七、華茲與拉斐爾前派

    英國藝術素來不容易成就的是所謂“大氣派”,所謂“偉大的氣魄”,使無論何物一經點觸都顯得壯闊崇高的手法。雷諾茲運用這種氣派時,似乎披上了一件美麗的外衣,局促非凡。在忒納的風景畫上,卻過於矜持,仿佛表示他隨時可以盛裝豔服而不至於俗氣。但能運用自如,好象十六世紀意大利畫家一樣出於自然的,英國隻有華茲一人。結果是他與忒納一樣大受時人歡迎;但我覺得他們隻受到他的感動,並沒認識他真正的偉大。所以到了現在不重感情的時代,大家反而認為他偉大的氣派未免笨重過火,不加賞識了。

    然而他決不是可以忽視的藝術家。我們的時代倘不是一個煩躁不安的時代,一定有人重新估定他的價值。他的象征與諷喻,絕對不落俗套;他是一個使徒,一個說教者,心目中隻有善與惡,真與偽,上帝與財富,愛情與死亡。他對這些基本觀念的嚴肅與熱情,使他不肯接受象征的公式,一譬如以布帛蒙蔽的眼睛與天枰隱喻希望,以鴿子隱喻和平,以骷髏隱喻死亡等等。當然,華茲的觀念是偏於文學方麵的,盡管他對象征的表現特具天才,仍可能流為一個庸劣的藝術家,因為象征主義與美感毫無關係。然而華茲的大氣派淵源深遠,直接承繼文藝複興盛期的佛尼市傳統。他奉鐵相為導師,並且真能了解鐵相,故能取其精神,遺其糟粕。如果華茲生在十六世紀中葉的佛尼市,佛尼市畫派中不過多添一個小名家;生在十九世紀的英國,情形便不大相同。他最精彩的表現,能夠經營人數眾多的大構圖,氣魄雄偉,表情豐富。他為當時的名人所作的肖像,不但以高雅莊嚴見長,且是對各人性格的研究,——也許是一種典型的描寫而非某一個人的寫真(鐵相的畫像亦屬此類),而表現的強烈緊張,使他的典型宛如某種信仰的化身。這一批名人像有威廉·莫利斯、泰尼遜、阿諾爾特、史悌芬、與華茲自己的妻子,愛倫·泰利。

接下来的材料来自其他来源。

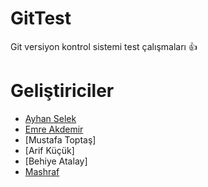 # GitTest
Git versiyon kontrol sistemi test çalışmaları :+1:
# Geliştiriciler
- [Ayhan Selek](https://github.com/ayhanselek)
- [Emre Akdemir](https://github.com/emreakd)
- [Mustafa Toptaş]
- [Arif Küçük]
- [Behiye Atalay]
- [Mashraf]()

    向往意大利文藝複興的畫家,還有斯悌文斯。他氣質近於佛羅稜斯派,技術多於藝術,雕塑家的成分重於畫家的成分,重視結構過於色彩。他當時不甚知名,到今日才被重新發見。在英國畫史上,他的地位僅僅值得一提,因為他留下無數的計劃而隻有少數完成的作品,在雕塑方麵,他是一個小規模的彌蓋朗琪羅,成績很可觀。他的畫隻留下幾幅肖像,其中的科爾曼夫人像,確是英國最精妙的畫像之一。他的特點是“嫵媚動人”,雖然與雷諾茲的莊嚴,華茲的高雅,幹斯巴羅的生動比較之下,“嫵媚動人”這一點似乎微不足道,但在斯悌文斯筆下,確有出人意表的成就。

    上述兩家之外,十九世紀中葉英國並沒多少可傳的作品。倘以較低的標準而言,則當時的風俗畫,技巧的嫻熟與情感的表現,都有可觀。蘇格蘭畫家威爾基,多以鄉村生活為題材。雷斯利以莎翁名劇為題,而致意於戲劇化。弗利斯專重細節,不避繁縟。蘭德西也強調感情的戲劇化,尤以畫馬著稱。甘得斯的人像,親切近人,近於風俗畫。他為華德·司各脫所作的肖像,不愧為名作。